> **Exercise material**:
++++
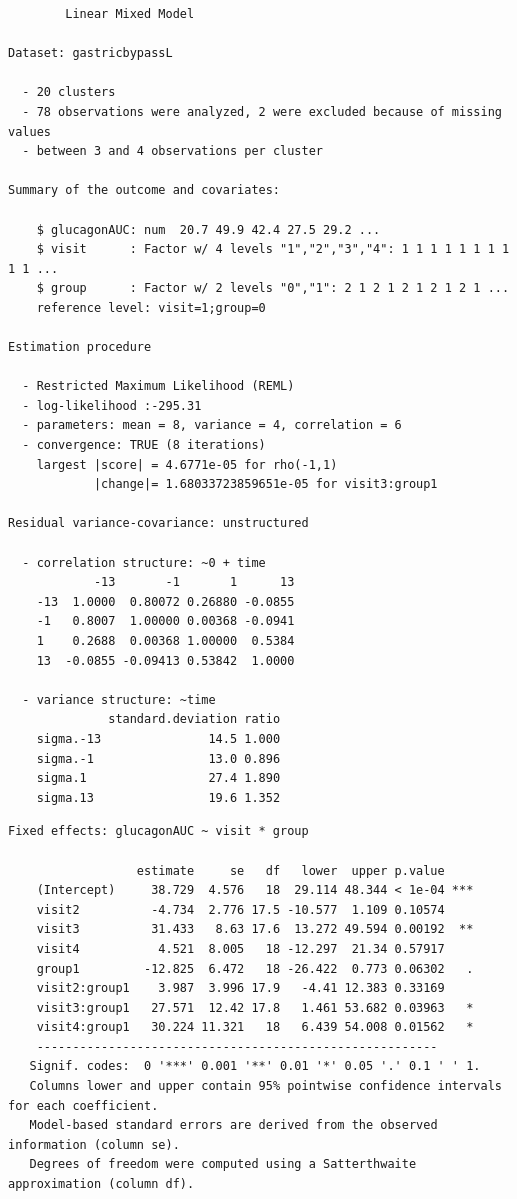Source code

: \documentclass[12pt]{article}
\begin{document}
\begin{verbatim}
		Linear Mixed Model 
 
Dataset: gastricbypassL 

  - 20 clusters 
  - 78 observations were analyzed, 2 were excluded because of missing values 
  - between 3 and 4 observations per cluster 

Summary of the outcome and covariates: 

    $ glucagonAUC: num  20.7 49.9 42.4 27.5 29.2 ...
    $ visit      : Factor w/ 4 levels "1","2","3","4": 1 1 1 1 1 1 1 1 1 1 ...
    $ group      : Factor w/ 2 levels "0","1": 2 1 2 1 2 1 2 1 2 1 ...
    reference level: visit=1;group=0 

Estimation procedure 

  - Restricted Maximum Likelihood (REML) 
  - log-likelihood :-295.31
  - parameters: mean = 8, variance = 4, correlation = 6
  - convergence: TRUE (8 iterations) 
    largest |score| = 4.6771e-05 for rho(-1,1)
            |change|= 1.68033723859651e-05 for visit3:group1
 
Residual variance-covariance: unstructured 

  - correlation structure: ~0 + time 
            -13       -1       1      13
    -13  1.0000  0.80072 0.26880 -0.0855
    -1   0.8007  1.00000 0.00368 -0.0941
    1    0.2688  0.00368 1.00000  0.5384
    13  -0.0855 -0.09413 0.53842  1.0000

  - variance structure: ~time 
              standard.deviation ratio
    sigma.-13               14.5 1.000
    sigma.-1                13.0 0.896
    sigma.1                 27.4 1.890
    sigma.13                19.6 1.352
\end{verbatim}

\clearpage

\begin{verbatim}
Fixed effects: glucagonAUC ~ visit * group 
 
                  estimate     se   df   lower  upper p.value    
    (Intercept)     38.729  4.576   18  29.114 48.344 < 1e-04 ***
    visit2          -4.734  2.776 17.5 -10.577  1.109 0.10574    
    visit3          31.433   8.63 17.6  13.272 49.594 0.00192  **
    visit4           4.521  8.005   18 -12.297  21.34 0.57917    
    group1         -12.825  6.472   18 -26.422  0.773 0.06302   .
    visit2:group1    3.987  3.996 17.9   -4.41 12.383 0.33169    
    visit3:group1   27.571  12.42 17.8   1.461 53.682 0.03963   *
    visit4:group1   30.224 11.321   18   6.439 54.008 0.01562   *
    -------------------------------------------------------- 
   Signif. codes:  0 '***' 0.001 '**' 0.01 '*' 0.05 '.' 0.1 ' ' 1.
   Columns lower and upper contain 95% pointwise confidence intervals for each coefficient.
   Model-based standard errors are derived from the observed information (column se). 
   Degrees of freedom were computed using a Satterthwaite approximation (column df).
\end{verbatim}
\end{document}
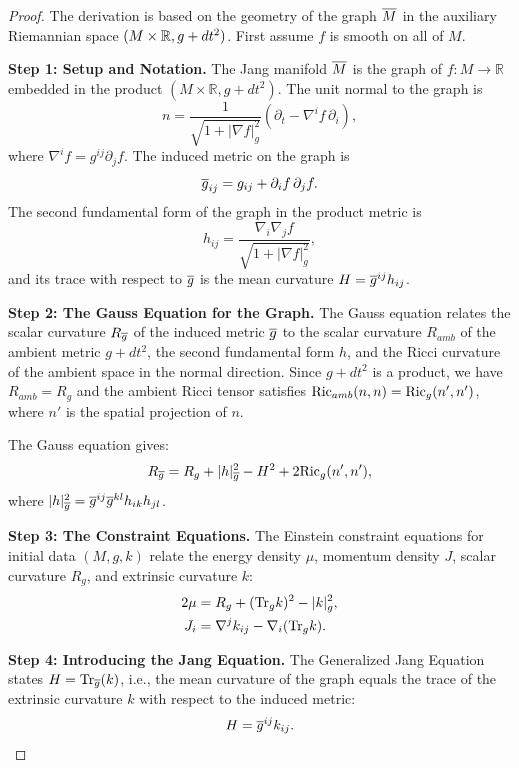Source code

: \begin{proof}
The derivation is based on the geometry of the graph $\bM$ in the auxiliary Riemannian space $(M \times \R, g+dt^2)$.
First assume $f$ is smooth on all of $M$.

\textbf{Step 1: Setup and Notation.}
The Jang manifold $\bM$ is the graph of $f: M \to \mathbb{R}$ embedded in the product $(M \times \mathbb{R}, g + dt^2)$. The unit normal to the graph is
\[
    n = \frac{1}{\sqrt{1+|\nabla f|^2_g}} \left( \partial_t - \nabla^i f \, \partial_i \right),
\]
where $\nabla^i f = g^{ij} \partial_j f$. The induced metric on the graph is
\[
    \bg_{ij} = g_{ij} + \partial_i f \, \partial_j f.
\]
The second fundamental form of the graph in the product metric is
\[
    h_{ij} = \frac{\nabla_i \nabla_j f}{\sqrt{1+|\nabla f|^2_g}},
\]
and its trace with respect to $\bg$ is the mean curvature $H = \bg^{ij} h_{ij}$.

\textbf{Step 2: The Gauss Equation for the Graph.}
The Gauss equation relates the scalar curvature $\Rg$ of the induced metric $\bg$ to the scalar curvature $R_{amb}$ of the ambient metric $g + dt^2$, the second fundamental form $h$, and the Ricci curvature of the ambient space in the normal direction. Since $g + dt^2$ is a product, we have $R_{amb} = R_g$ and the ambient Ricci tensor satisfies $\Ric_{amb}(n,n) = \Ric_g(n',n')$, where $n'$ is the spatial projection of $n$.

The Gauss equation gives:
\begin{equation}\label{eq:GaussDetailed}
    \Rg = R_g + |h|_{\bg}^2 - H^2 + 2\Ric_g(n', n'),
\end{equation}
where $|h|_{\bg}^2 = \bg^{ij}\bg^{kl} h_{ik} h_{jl}$.

\textbf{Step 3: The Constraint Equations.}
The Einstein constraint equations for initial data $(M, g, k)$ relate the energy density $\mu$, momentum density $J$, scalar curvature $R_g$, and extrinsic curvature $k$:
\begin{align}
    2\mu &= R_g + (\Tr_g k)^2 - |k|_g^2, \label{eq:HamiltonianConstraint}\\
    J_i &= \nabla^j k_{ij} - \nabla_i (\Tr_g k). \label{eq:MomentumConstraint}
\end{align}

\textbf{Step 4: Introducing the Jang Equation.}
The Generalized Jang Equation states $H = \Tr_{\bg}(k)$, i.e., the mean curvature of the graph equals the trace of the extrinsic curvature $k$ with respect to the induced metric:
\[
    H = \bg^{ij} k_{ij}.
\]


\end{proof}
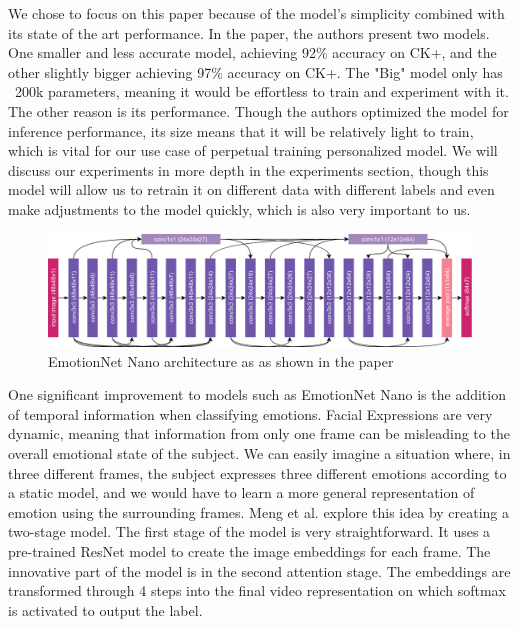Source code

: \documentclass[../main.tex]{subfiles}
\begin{document}
We chose to focus on this paper because of the model's simplicity combined with its state of the art performance. In the paper,
the authors present two models. One smaller and less accurate model, achieving 92\% accuracy on CK+,
and the other slightly bigger achieving 97\% accuracy on CK+. The "Big" model only has ~200k parameters, meaning it would be effortless to
train and experiment with it. The other reason is its performance. Though the authors optimized the model for inference performance,
its size means that it will be relatively light to train, which is vital for our use case of perpetual training personalized model.
We will discuss our experiments in more depth in the experiments section, though this model will allow us to retrain it on different data
with different labels and even make adjustments to the model quickly, which is also very important to us.
\par

\begin{figure}[htp]
    \centering
    \includegraphics[width=12cm]{figures/emotionnet_nano.png}   
    \caption{EmotionNet Nano architecture as as shown in the paper \cite{emotionnet-nano}}
    \label{fig:emotionnet_nano} 
\end{figure}

One significant improvement to models such as EmotionNet Nano is the addition of temporal information when classifying emotions.
Facial Expressions are very dynamic, meaning that information from only one frame can be misleading to the overall emotional state of the subject.
We can easily imagine a situation where, in three different frames, the subject expresses three different emotions according to a static model,
and we would have to learn a more general representation of emotion using the surrounding frames.
Meng et al. \cite{fan} explore this idea by creating a two-stage model. The first stage of the model is very straightforward.
It uses a pre-trained ResNet model to create the image embeddings for each frame. The innovative part of the model is in the second attention stage.
The embeddings are transformed through 4 steps into the final video representation on which softmax is activated to output the label.
\end{document}
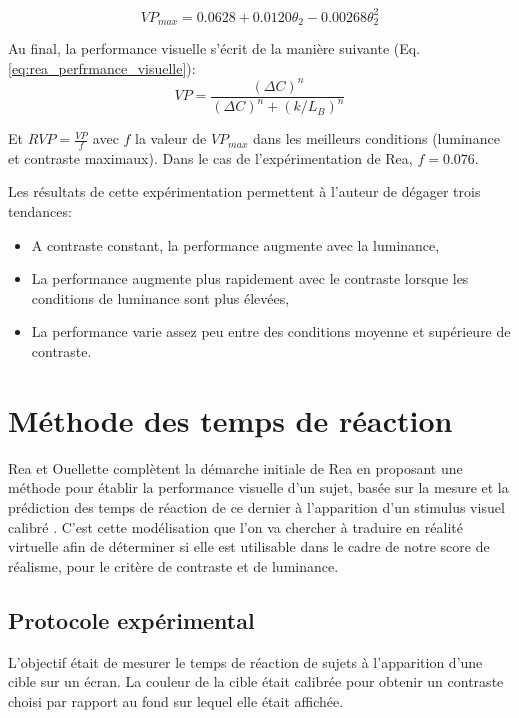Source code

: 	\begin{equation}
		VP_{max} = 0.0628 + 0.0120 \theta_2 - 0.00268 \theta_2^2
		\label{eq:rea_vpmax}
	\end{equation}
	
	\par Au final, la performance visuelle s'écrit de la manière suivante (Eq. \ref{eq:rea_perfrmance_visuelle}):
	\begin{equation}
		VP = \frac{(\Delta C)^n}{(\Delta C)^n + (k/L_B)^n}
		\label{eq:rea_perfrmance_visuelle}
	\end{equation}
	
	\par Et $RVP = \frac{VP}{f}$ avec $f$ la valeur de $VP_{max}$ dans les meilleurs conditions (luminance et contraste maximaux). Dans le cas de l'expérimentation de Rea, $f = 0.076$.
	
	\par Les résultats de cette expérimentation permettent à l'auteur de dégager trois tendances:
	\begin{itemize}
		\item A contraste constant, la performance augmente avec la luminance,
		\item La performance augmente plus rapidement avec le contraste lorsque les conditions de luminance sont plus élevées,
		\item La performance varie assez peu entre des conditions moyenne et supérieure de contraste.
	\end{itemize}
	
	\section{Méthode des temps de réaction}
	\par Rea et Ouellette complètent la démarche initiale de Rea en proposant une méthode pour établir la performance visuelle d'un sujet, basée sur la mesure et la prédiction des temps de réaction de ce dernier à l'apparition d'un stimulus visuel calibré \citep{rea_visual_1988, rea_relative_1991}. C'est cette modélisation que l'on va chercher à traduire en réalité virtuelle afin de déterminer si elle est utilisable dans le cadre de notre score de réalisme, pour le critère de contraste et de luminance.
	
	\subsection{Protocole expérimental}
	\par L'objectif était de mesurer le temps de réaction de sujets à l'apparition d'une cible sur un écran. La couleur de la cible était calibrée pour obtenir un contraste choisi par rapport au fond sur lequel elle était affichée.
	

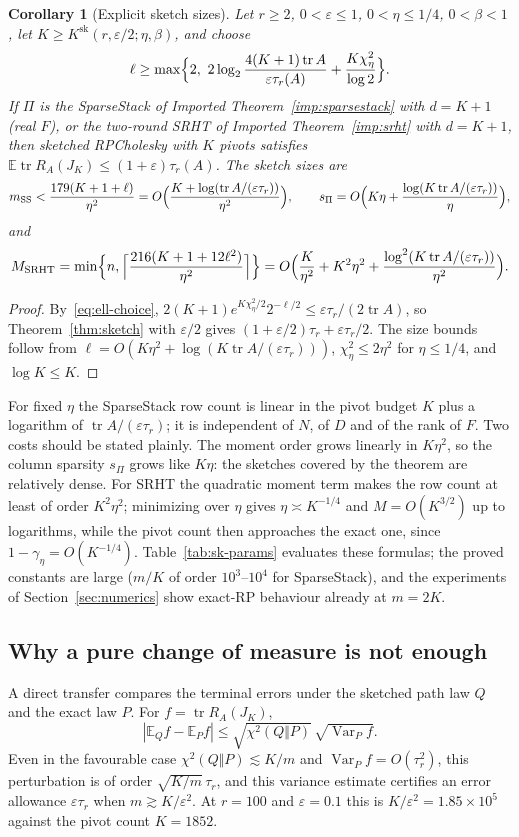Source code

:\documentclass[11pt]{article}
\newtheorem{corollary}[theorem]{Corollary}
\theoremstyle{definition}\newtheorem{definition}[theorem]{Definition}
\theoremstyle{remark}\newtheorem{remark}[theorem]{Remark}
\newcommand{\E}{\mathbb E}
\newcommand{\eps}{\varepsilon}
\newcommand{\tr}{\operatorname{tr}}
\newcommand{\1}{\mathbf 1}
\begin{document}
\begin{corollary}[Explicit sketch sizes]\label{cor:instances}
Let $r\ge2$, $0<\eps\le1$, $0<\eta\le1/4$, $0<\beta<1$, let
$K\ge K^{\mathrm{sk}}(r,\eps/2;\eta,\beta)$, and choose
\begin{equation}\label{eq:ell-choice}
 \ell\ge\max\Bigl\{2,\ 2\log_2\frac{4(K+1)\tr A}{\eps\tau_r(A)}
 +\frac{K\chi^2_\eta}{\log2}\Bigr\}.
\end{equation}
If $\Pi$ is the SparseStack of Imported Theorem~\ref{imp:sparsestack}
with $d=K+1$ (real $F$), or the two-round SRHT of Imported
Theorem~\ref{imp:srht} with $d=K+1$, then sketched RPCholesky with $K$
pivots satisfies $\E\tr R_A(J_K)\le(1+\eps)\tau_r(A)$. The sketch sizes
are
\[
 m_{\mathrm{SS}}<\frac{179(K+1+\ell)}{\eta^2}
 =O\Bigl(\frac{K+\log(\tr A/(\eps\tau_r))}{\eta^2}\Bigr),\qquad
 s_\Pi=O\Bigl(K\eta+\frac{\log(K\tr A/(\eps\tau_r))}\eta\Bigr),
\]
and
\[
 M_{\mathrm{SRHT}}=\min\Bigl\{n,\Bigl\lceil\frac{216(K+1+12\ell^2)}{\eta^2}\Bigr\rceil\Bigr\}
 =O\Bigl(\frac K{\eta^2}+K^2\eta^2
 +\frac{\log^2(K\tr A/(\eps\tau_r))}{\eta^2}\Bigr).
\]
\end{corollary}
\begin{proof}
By~\eqref{eq:ell-choice},
$2(K+1)e^{K\chi^2_\eta/2}2^{-\ell/2}\le\eps\tau_r/(2\tr A)$, so
Theorem~\ref{thm:sketch} with $\eps/2$ gives
$(1+\eps/2)\tau_r+\eps\tau_r/2$. The size bounds follow from
$\ell=O(K\eta^2+\log(K\tr A/(\eps\tau_r)))$, $\chi^2_\eta\le2\eta^2$ for
$\eta\le1/4$, and $\log K\le K$.
\end{proof}

For fixed $\eta$ the SparseStack row count is linear in the pivot budget
$K$ plus a logarithm of $\tr A/(\eps\tau_r)$; it is independent of $N$,
of $D$ and of the rank of $F$. Two costs should be stated plainly. The
moment order grows linearly in $K\eta^2$, so the column sparsity
$s_\Pi$ grows like $K\eta$: the sketches covered by the theorem are
relatively dense. For SRHT the quadratic moment term makes the row count
at least of order $K^2\eta^2$; minimizing over $\eta$ gives
$\eta\asymp K^{-1/4}$ and $M=O(K^{3/2})$ up to logarithms, while the
pivot count then approaches the exact one, since
$1-\gamma_\eta=O(K^{-1/4})$. Table~\ref{tab:sk-params} evaluates these
formulas; the proved constants are large ($m/K$ of order $10^3$--$10^4$
for SparseStack), and the experiments of Section~\ref{sec:numerics}
show exact-RP behaviour already at $m=2K$.

\subsection{Why a pure change of measure is not enough}\label{sec:chi-only}
A direct transfer compares the terminal errors under the sketched path
law $Q$ and the exact law $P$. For $f=\tr R_A(J_K)$,
\[
 |\E_Qf-\E_Pf|\le\sqrt{\chi^2(Q\Vert P)}\,\sqrt{\operatorname{Var}_Pf}.
\]
Even in the favourable case $\chi^2(Q\Vert P)\lesssim K/m$ and
$\operatorname{Var}_Pf=O(\tau_r^2)$, this perturbation is of order
$\sqrt{K/m}\,\tau_r$, and this variance estimate certifies an error
allowance $\eps\tau_r$ when
$m\gtrsim K/\eps^2$. At $r=100$ and $\eps=0.1$ this is
$K/\eps^2=1.85\times10^5$ against the pivot count $K=1852$.
\end{document}
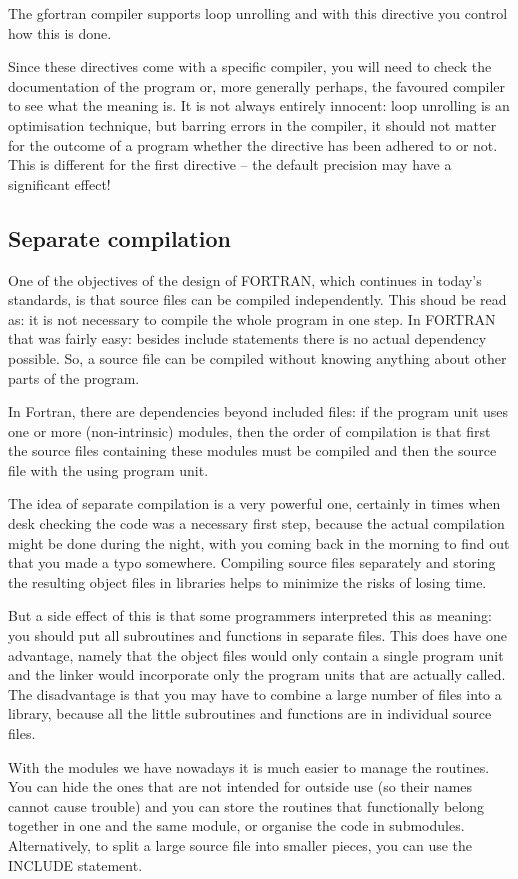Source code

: The gfortran compiler supports loop unrolling and with this directive you control how this is done.

Since these directives come with a specific compiler, you will need to check the documentation of
the program or, more generally perhaps, the favoured compiler to see what the meaning is. It is not
always entirely innocent: loop unrolling is an optimisation technique, but barring errors in the
compiler, it should not matter for the outcome of a program whether the directive has been adhered
to or not. This is different for the first directive -- the default precision may have a significant
effect!


\subsection{Separate compilation}
One of the objectives of the design of FORTRAN, which continues in today's standards, is that
source files can be compiled independently. This shoud be read as: it is not necessary to
compile the whole program in one step. In FORTRAN that was fairly easy: besides include statements
there is no actual dependency possible. So, a source file can be compiled without knowing anything
about other parts of the program.

In Fortran, there are dependencies beyond included files: if the program unit uses one or more
(non-intrinsic) modules, then the order of compilation is that first the source files containing
these modules must be compiled and then the source file with the using program unit.

The idea of separate compilation is a very powerful one, certainly in times when desk checking
the code was a necessary first step, because the actual compilation might be done during the night,
with you coming back in the morning to find out that you made a typo somewhere. Compiling source files
separately and storing the resulting object files in libraries helps to minimize the risks of
losing time.

But a side effect of this is that some programmers interpreted this as meaning: you should put all
subroutines and functions in separate files. This does have one advantage, namely that the object files
would only contain a single program unit and the linker would incorporate only the program units
that are actually called. The disadvantage is that you may have to combine a large number of
files into a library, because all the little subroutines and functions are in individual source files.

With the modules we have nowadays it is much easier to manage the routines. You can hide the ones
that are not intended for outside use (so their names cannot cause trouble) and you can store
the routines that functionally belong together in one and the same module, or organise the code
in submodules. Alternatively, to split a large source file into smaller pieces, you can use the INCLUDE statement.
++++
> **What you have to do**: Within the listing above, extract exactly the lines that run from the one containing "4: Introducing the" through the one containing "It uses a pre-trained", excluding any pictures.

> **Output below**:
\textbf{Step 4: Introducing the Jang Equation.}
The Generalized Jang Equation states $H = \Tr_{\bg}(k)$, i.e., the mean curvature of the graph equals the trace of the extrinsic curvature $k$ with respect to the induced metric:
\[
    H = \bg^{ij} k_{ij}.
\]


\end{proof}
Source code

: \documentclass[../main.tex]{subfiles}
\begin{document}
We chose to focus on this paper because of the model's simplicity combined with its state of the art performance. In the paper,
the authors present two models. One smaller and less accurate model, achieving 92\% accuracy on CK+,
and the other slightly bigger achieving 97\% accuracy on CK+. The "Big" model only has ~200k parameters, meaning it would be effortless to
train and experiment with it. The other reason is its performance. Though the authors optimized the model for inference performance,
its size means that it will be relatively light to train, which is vital for our use case of perpetual training personalized model.
We will discuss our experiments in more depth in the experiments section, though this model will allow us to retrain it on different data
with different labels and even make adjustments to the model quickly, which is also very important to us.
\par

\begin{figure}[htp]
    \centering
    \includegraphics[width=12cm]{figures/emotionnet_nano.png}   
    \caption{EmotionNet Nano architecture as as shown in the paper \cite{emotionnet-nano}}
    \label{fig:emotionnet_nano} 
\end{figure}

One significant improvement to models such as EmotionNet Nano is the addition of temporal information when classifying emotions.
Facial Expressions are very dynamic, meaning that information from only one frame can be misleading to the overall emotional state of the subject.
We can easily imagine a situation where, in three different frames, the subject expresses three different emotions according to a static model,
and we would have to learn a more general representation of emotion using the surrounding frames.
Meng et al. \cite{fan} explore this idea by creating a two-stage model. The first stage of the model is very straightforward.
It uses a pre-trained ResNet model to create the image embeddings for each frame. The innovative part of the model is in the second attention stage.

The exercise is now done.